I can be absent minded and scatter brained. Sometimes I wonder with a certain level of concern what I might be like when I get older. When I leave my apartment every day there are certain things I try to make sure are with me…cell phone, home keys, wallet, truck keys, the keys I need to infiltrate the guarded fortress where I work. I have to make sure I have both sets of glasses…if it’s sunny outside and I’m wearing sunglasses I need to make sure my actual glasses are with me as well, and if it’s not sunny at the moment but may be later I need to plan for that contingency. I have an air pump for my wheelchair cushion that I always need to have access to because the cushion tends to randomly go flat for no real reason. If I am going to the bank I need the proper paperwork. If I’m headed to church or Bible Study I need my Bible. It’s a lot of pressure!! And quite frankly, sometimes I fail in my mission. What usually happens is I leave my apartment and somewhere between entering the elevator on the fifth floor and departing it on the first, or maybe between the elevator downstairs and my parking lot it dawns on me what I’ve forgotten. This seems to be a case of “like father like son”, as I recall many times as a child it would take my Dad 2 or 3 tries to actually leave the driveway successfully without forgetting something. The apple truly doesn’t fall far from the tree.
I bring this up because I recently lost my wallet, or so I thought. I was working a swing shift and upon departing my workplace at midnight I gathered my stuff up and headed home. When I got home I needed my wallet for some reason. I forget exactly why. Anyway, I looked in my man purse (more formally known as a messenger bag) and couldn’t find it. I emptied the bag of its contents…a Bible, a book or two, my IPhone, keys…..but no wallet. I suddenly became concerned. But I thought for sure that I’d just left it on my desk at work, so I called. I work at a 24/7-365 hotline so I knew the lady working midnight shift would answer, which she did. I asked her to look for my wallet. No wallet. Now I was really beginning to freak out. I’m not a wealthy man and rarely carry much cash, so that wasn’t really a big deal. The bigger issue in my mind was the possibility of identity theft. I was overwhelmed at the thought of all the hassles involved with cancelling credit cards, having to get a new drivers’ license and social security card, and trying to replace various other things I carry, some of which might not seem all that vital to most but they are meaningful to me.
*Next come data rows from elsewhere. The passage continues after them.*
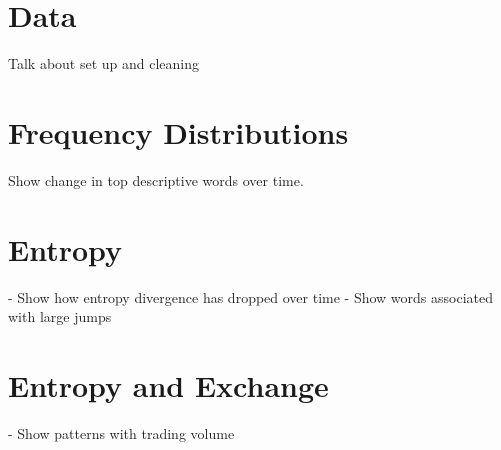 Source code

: \section{Data}

Talk about set up and cleaning

\section{Frequency Distributions}

Show change in top descriptive words over time.

\section{Entropy}

- Show how entropy divergence has dropped over time
- Show words associated with large jumps

\section{Entropy and Exchange}

- Show patterns with trading volume


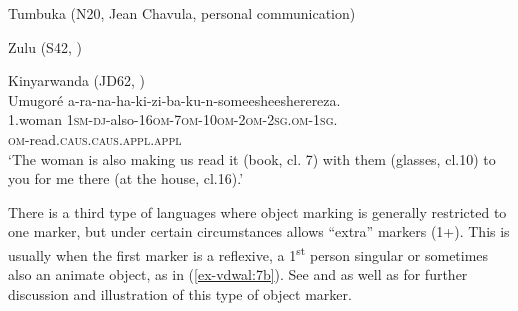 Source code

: \documentclass[output=paper
,modfonts
,nonflat]{langsci/langscibook}
\begin{document}
\begin{exe}
\ex Tumbuka (N20, Jean Chavula, personal communication) \label{ex-vdwal:4} 
	\xlist
	\endxlist
\end{exe}

\begin{exe}
\ex Zulu (S42, \citealt[220]{Zeller2012})\label{ex-vdwal:5}
	\xlist
	\endxlist
\end{exe}

\begin{exe}
\ex Kinyarwanda (JD62, \citealt[183]{Beaudoin-Lietz_et_al2004})\label{ex-vdwal:6}\\
	\gll Umugoré a-ra-na-ha-ki-zi-ba-ku-n-someesheesherereza.\\
	1.woman{} \textsc{1sm}-\textsc{dj}-also-\textsc{16om}-\textsc{7om}-\textsc{10om}-\textsc{2om}-\textsc{2sg}.\textsc{om}-\textsc{1sg}.\\ \textsc{om}-read.\textsc{caus}.\textsc{caus}.\textsc{appl}.\textsc{appl}\\
	\glt `The woman is also making us read it (book, cl. 7) with them (glasses, cl.10) to you for me there (at the house, cl.16).'
\end{exe}
There is a third type of languages where object marking is generally restricted to one marker, but under certain circumstances allows ``extra'' markers (1+). This is usually when the first marker is a reflexive, a 1\textsuperscript{st} person singular or sometimes also an animate object, as in (\ref{ex-vdwal:7b}). See \citet{Polak1986} and \citet{Marlo2014, Marlo2015} as well as \citet{Sikuku2012} for further discussion and illustration of this type of object marker.
\end{document}
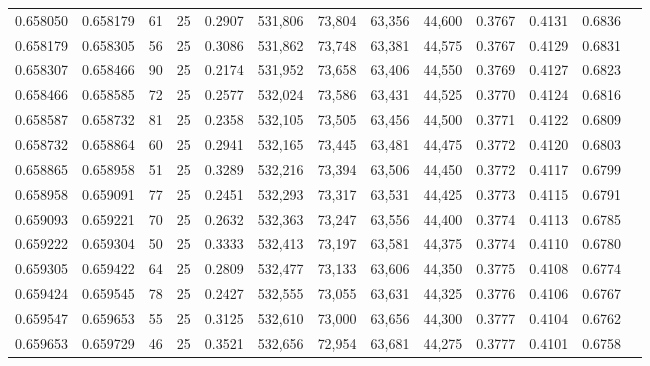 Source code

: \begin{tabular}{rrrrrrrrrrrrr}
0.658050 & 0.658179 &    61 &  25 &                                     0.2907 & 531,806 &  73,804 &  63,356 &  44,600 & 0.3767 & 0.4131 & 0.6836 \\
0.658179 & 0.658305 &    56 &  25 &                                     0.3086 & 531,862 &  73,748 &  63,381 &  44,575 & 0.3767 & 0.4129 & 0.6831 \\
0.658307 & 0.658466 &    90 &  25 &                                     0.2174 & 531,952 &  73,658 &  63,406 &  44,550 & 0.3769 & 0.4127 & 0.6823 \\
0.658466 & 0.658585 &    72 &  25 &                                     0.2577 & 532,024 &  73,586 &  63,431 &  44,525 & 0.3770 & 0.4124 & 0.6816 \\
0.658587 & 0.658732 &    81 &  25 &                                     0.2358 & 532,105 &  73,505 &  63,456 &  44,500 & 0.3771 & 0.4122 & 0.6809 \\
0.658732 & 0.658864 &    60 &  25 &                                     0.2941 & 532,165 &  73,445 &  63,481 &  44,475 & 0.3772 & 0.4120 & 0.6803 \\
0.658865 & 0.658958 &    51 &  25 &                                     0.3289 & 532,216 &  73,394 &  63,506 &  44,450 & 0.3772 & 0.4117 & 0.6799 \\
0.658958 & 0.659091 &    77 &  25 &                                     0.2451 & 532,293 &  73,317 &  63,531 &  44,425 & 0.3773 & 0.4115 & 0.6791 \\
0.659093 & 0.659221 &    70 &  25 &                                     0.2632 & 532,363 &  73,247 &  63,556 &  44,400 & 0.3774 & 0.4113 & 0.6785 \\
0.659222 & 0.659304 &    50 &  25 &                                     0.3333 & 532,413 &  73,197 &  63,581 &  44,375 & 0.3774 & 0.4110 & 0.6780 \\
0.659305 & 0.659422 &    64 &  25 &                                     0.2809 & 532,477 &  73,133 &  63,606 &  44,350 & 0.3775 & 0.4108 & 0.6774 \\
0.659424 & 0.659545 &    78 &  25 &                                     0.2427 & 532,555 &  73,055 &  63,631 &  44,325 & 0.3776 & 0.4106 & 0.6767 \\
0.659547 & 0.659653 &    55 &  25 &                                     0.3125 & 532,610 &  73,000 &  63,656 &  44,300 & 0.3777 & 0.4104 & 0.6762 \\
0.659653 & 0.659729 &    46 &  25 &                                     0.3521 & 532,656 &  72,954 &  63,681 &  44,275 & 0.3777 & 0.4101 & 0.6758 \\

\end{tabular}
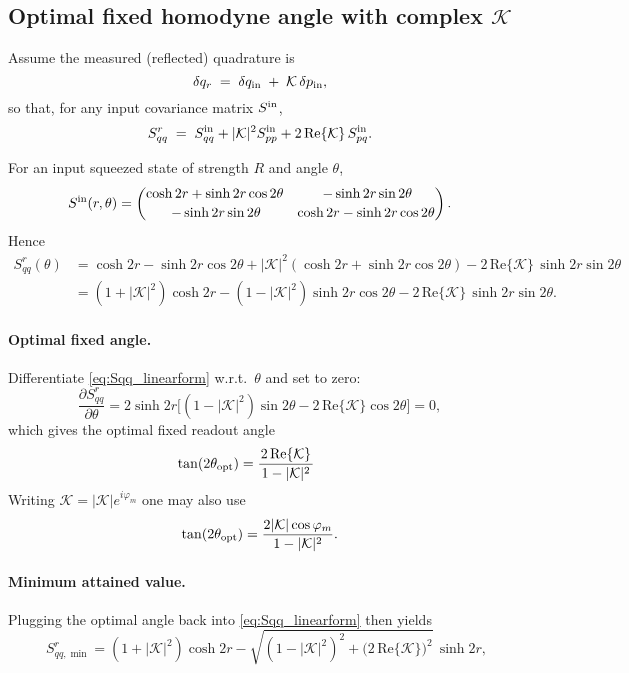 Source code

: \subsection*{Optimal fixed homodyne angle with complex \texorpdfstring{$\mathcal{K}$}{K}}

Assume the measured (reflected) quadrature is
\[
\delta q_r \;=\; \delta q_{\rm in} \;+\; \mathcal{K}\,\delta p_{\rm in},
\]
so that, for any input covariance matrix \(S^{\rm in}\),
\[
S^{r}_{qq} \;=\; S^{\rm in}_{qq} + |\mathcal{K}|^{2}S^{\rm in}_{pp} + 2\,\mathrm{Re}\{\mathcal{K}\}\,S^{\rm in}_{pq}.
\]

For an input squeezed state of strength \(R\) and angle \(\theta\),
\[
S^{\rm in}(r,\theta)=
\begin{pmatrix}
\cosh 2r + \sinh 2r \cos 2\theta & \,-\sinh 2r \sin 2\theta\\[2pt]
\,-\sinh 2r \sin 2\theta & \cosh 2r - \sinh 2r \cos 2\theta
\end{pmatrix}.
\]
Hence
\begin{align}
S^{r}_{qq}(\theta)
&= \cosh 2r - \sinh 2r \cos 2\theta
 + |\mathcal{K}|^{2}\!\left(\cosh 2r + \sinh 2r \cos 2\theta\right)
 - 2\,\mathrm{Re}\{\mathcal{K}\}\,\sinh 2r \sin 2\theta \nonumber\\[2pt]
&= (1+|\mathcal{K}|^{2})\cosh 2r
  - (1-|\mathcal{K}|^{2})\sinh 2r \cos 2\theta
  - 2\,\mathrm{Re}\{\mathcal{K}\}\,\sinh 2r \sin 2\theta .
\label{eq:Sqq_linearform}
\end{align}

\paragraph{Optimal fixed angle.}
Differentiate \eqref{eq:Sqq_linearform} w.r.t.~\(\theta\) and set to zero:
\[
\frac{\partial S^{r}_{qq}}{\partial \theta}
= 2\sinh 2r\Big[(1-|\mathcal{K}|^{2})\sin 2\theta - 2\,\mathrm{Re}\{\mathcal{K}\}\cos 2\theta\Big]=0,
\]
which gives the optimal fixed readout angle
\begin{equation}
\tan(2\theta_{\rm opt})
=  \frac{2\,\mathrm{Re}\{\mathcal{K}\}}{\,1-|\mathcal{K}|^{2}\,}
\qquad
\label{eq:theta_opt}
\end{equation}
Writing \(\mathcal{K}=|\mathcal{K}|e^{i\varphi_m}\) one may also use
\[
\tan(2\theta_{\rm opt})=\frac{2|\mathcal{K}|\cos\varphi_m}{\,1-|\mathcal{K}|^{2}\,}.
\]

\paragraph{Minimum attained value.}
Plugging the optimal angle back into \eqref{eq:Sqq_linearform} then yields
\begin{equation}
\quad
S^{r}_{qq,\min}
=(1+|\mathcal{K}|^{2})\cosh 2r - \sqrt{(1-|\mathcal{K}|^{2})^{2}+\big(2\,\mathrm{Re}\{\mathcal{K}\}\big)^{2}}\,\sinh 2r,
\label{eq:Smin_general}
\end{equation}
I only live about a mile away from my job, so I made a swift decision to hop in the truck and come back down to look myself. Upon arriving in the parking lot and getting out of the truck, wheelchair and all (and those who know me realize it’s not an easy process) I realized I’d made a slight error…I’d forgotten the previously mentioned keys to the fortress. I couldn’t just call and have my co-worker come down and let me in because she was alone and not allowed to leave her post…plus I hadn’t bothered to bring my phone either. So I returned home and by this time I was an odd mix of manic and exhausted. It’s not a good combination. I got the fortress keys (and my phone) and once again came back to the office. I came, I saw, and I did not conquer…still no wallet. I returned home resigned to the fact that the next day was going to be a hellish effort of phone calls and trips to the DMV and whatever else needed to be done. And then, when I was at that point where all I could think about was sleep, I had a revelation. I reached for the man purse and took a peak into the rarely used back compartment. I had a slight inkling, a miniscule recollection of possibly having placed the wallet there earlier that afternoon. I never ever put anything in that compartment. But this time I had put something there. Words cannot express the feeling of relief I had as I clutched this wallet…this meaningless, insignificant object…in my arms like a baby and literally said, out loud, “thank you Jesus!!”.
And that’s when it hit me. I was reacting this way in regards to an inanimate possession, something completely replaceable and, in the grand scheme of life, not all that important. That’s when I began to think. I began to ponder people who come out of the mall or the grocery store and realize their car has been stolen. I began to contemplate folks who come home to find their home ransacked and pillaged, or worse…burnt to the ground. Then my mind wandered to parents who take their eyes off their child for just one second and all the sudden they’re gone. If I was so relieved to find something as relatively irrelevant as a wallet how must it feel to have that automobile found or realize that the thieves didn’t take anything of real value out of the home?? What must a parent feel like at that moment when a child who has been lost returns home safe and sound?? And then my mind began to zero in on Jesus.
I’d read the parables in the new testament about lost sheep, a lost coin, and the lost son. But now they had come to life in a very real, very personal way. The relief and dare I say joy I felt at the moment I found my stupid wallet can’t even begin to compare to the thrill Jesus must get when one of his lost children decides to reclaim their relationship with The Father. I believe God speaks to us if we’re smart enough and open enough to hear what He is saying, and I believe that He was teaching me a very valuable lesson the night I didn’t lose my wallet but was convinced that I did.